Within the context of the comprehensive treatment of
sleep disorders, which includes medical, neurologic, psychiatric, and social interventions, use of medication is often indicated. Among the three
benzodiazepine hypnotics that are available in the United States for the treatment of
insomnia,
flurazepam is effective for both sleep induction and maintenance, and it retains most of its efficacy over a 4-week period of nightly administration;
temazepam is effective only for sleep maintenance, and
triazolam improves both sleep induction and maintenance with initial but not with continued administration. Rebound phenomena are more frequent and intense with the more rapidly eliminated
drug,
triazolam, and to a lesser degree with
temazepam. Also, with
triazolam, certain behavioral side effects, such as
amnesia and psychotic-like symptoms, have been reported. With
flurazepam, which is a slowly eliminated
benzodiazepine, daytime sedation is more frequent than with the other two drugs. When
insomnia is secondary to major depression,
antidepressant medication should be administered.
Methylphenidate,
amphetamines, or other stimulant medications are used for the symptomatic treatment of the
sleepiness and sleep attacks of
narcolepsy and
hypersomnia.

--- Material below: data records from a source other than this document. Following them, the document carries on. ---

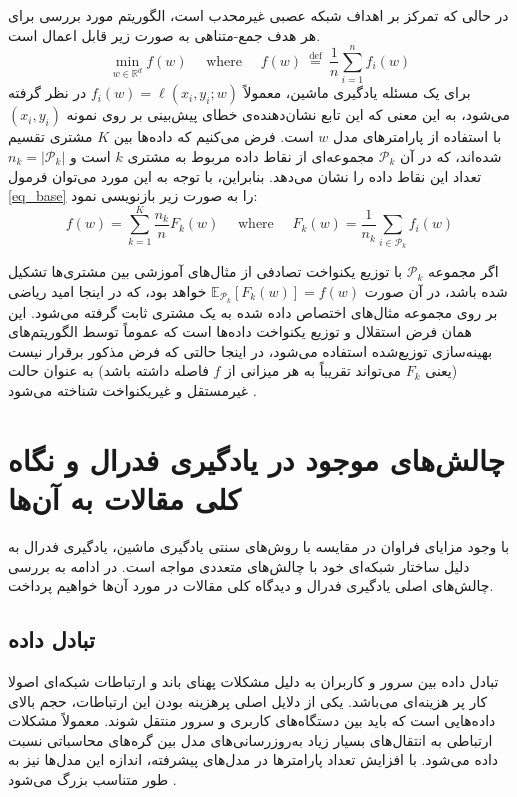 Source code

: در حالی که تمرکز بر اهداف شبکه عصبی غیرمحدب%
است، الگوریتم مورد بررسی برای هر هدف جمع-متناهی%
به صورت زیر قابل اعمال است.
\begin{equation}
	\min _{w \in \mathbb{R}^d} f(w) \quad \text { where } \quad f(w) \stackrel{\text { def }}{=} \frac{1}{n} \sum_{i=1}^n f_i(w)
	\label{eq_base}
\end{equation}
برای یک مسئله یادگیری ماشین، معمولاً
$f_i(w)=\ell\left(x_i, y_i ; w\right)$
در نظر گرفته می‌شود، به این معنی که این تابع نشان‌دهنده‌ی خطای پیش‌بینی بر روی نمونه
$(x_i, y_i)$
با استفاده از پارامترهای مدل
$w$
است. فرض می‌کنیم که داده‌ها بین
$K$
مشتری تقسیم شده‌اند، که در آن
$\mathcal{P}_k$
مجموعه‌ای از نقاط داده مربوط به مشتری
$k$
است و
$n_k=\left|\mathcal{P}_k\right|$
تعداد این نقاط داده را نشان می‌دهد. بنابراین، با توجه به این مورد می‌توان فرمول
\ref{eq_base}
را به صورت زیر بازنویسی نمود:
\begin{equation}
	f(w)=\sum_{k=1}^K \frac{n_k}{n} F_k(w) \quad \text { where } \quad F_k(w)=\frac{1}{n_k} \sum_{i \in \mathcal{P}_k} f_i(w)
\end{equation}

اگر مجموعه
$\mathcal{P}_k$
با توزیع یکنواخت%
تصادفی از مثال‌های آموزشی بین مشتری‌ها تشکیل شده باشد، در آن صورت
$\mathbb{E}_{\mathcal{P}_k}\left[F_k(w)\right]=f(w)$ 
خواهد بود، که در اینجا امید ریاضی بر روی مجموعه مثال‌های اختصاص داده شده به یک مشتری ثابت گرفته می‌شود. این همان فرض
استقلال و توزیع یکنواخت داده‌ها%
است که عموماً توسط الگوریتم‌های بهینه‌سازی توزیع‌شده استفاده می‌شود، در اینجا حالتی که فرض مذکور برقرار نیست (یعنی
$F_k$
می‌تواند تقریباً به هر میزانی از
$f$
فاصله داشته باشد) به عنوان حالت
غیرمستقل و غیریکنواخت
شناخته می‌شود
\cite{mcmahan2017communication}.



\section{چالش‌های موجود در یادگیری فدرال و نگاه کلی مقالات به آن‌ها}
با وجود مزایای فراوان در مقایسه با روش‌های سنتی یادگیری ماشین، یادگیری فدرال به دلیل ساختار شبکه‌ای خود با چالش‌های متعددی مواجه است. در ادامه به بررسی چالش‌های اصلی یادگیری فدرال و دیدگاه کلی مقالات در مورد آن‌ها خواهیم پرداخت.


\subsection{تبادل داده}
تبادل داده بین سرور و کاربران به دلیل مشکلات پهنای باند و ارتباطات شبکه‌ای اصولا کار پر هزینه‌ای می‌باشد. یکی از دلایل اصلی پرهزینه بودن این ارتباطات، حجم بالای داده‌هایی است که باید بین دستگاه‌های کاربری و سرور منتقل شوند.
معمولاً مشکلات ارتباطی به انتقال‌های بسیار زیاد به‌روزرسانی‌های مدل بین گره‌های محاسباتی نسبت داده می‌شود. با افزایش تعداد پارامترها در مدل‌های پیشرفته، اندازه این مدل‌ها نیز به طور متناسب بزرگ می‌شود
\cite{wang2018atomo}.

For
cataplexy and the other two auxiliary symptoms of
narcolepsy,
imipramine or other tricyclics are the drugs of choice.
Protriptyline and
medroxyprogesterone have been used in treating mild cases of
obstructive sleep apnea, but their efficacy is limited. Similarly, for the treatment of
central sleep apnea,
medroxyprogesterone and
acetazolamide have shown only limited effects. Medication for patients with
sleepwalking,
night terrors, or nightmares should be prescribed judiciously, and primarily when treatment of an underlying psychiatric condition is desired. The neuropharmacology of sleep should also consider drugs that may cause
sleep disorders. Medications with sleep disturbing effects include various
antihypertensives,
bronchodilators, and the energizing
antidepressants. Withdrawal of REM-suppressant drugs, such as the
barbiturates, may cause nightmares in association with a REM rebound. Occasionally, a
drug or a combination of drugs may produce somnambulistic-like activity in some patients.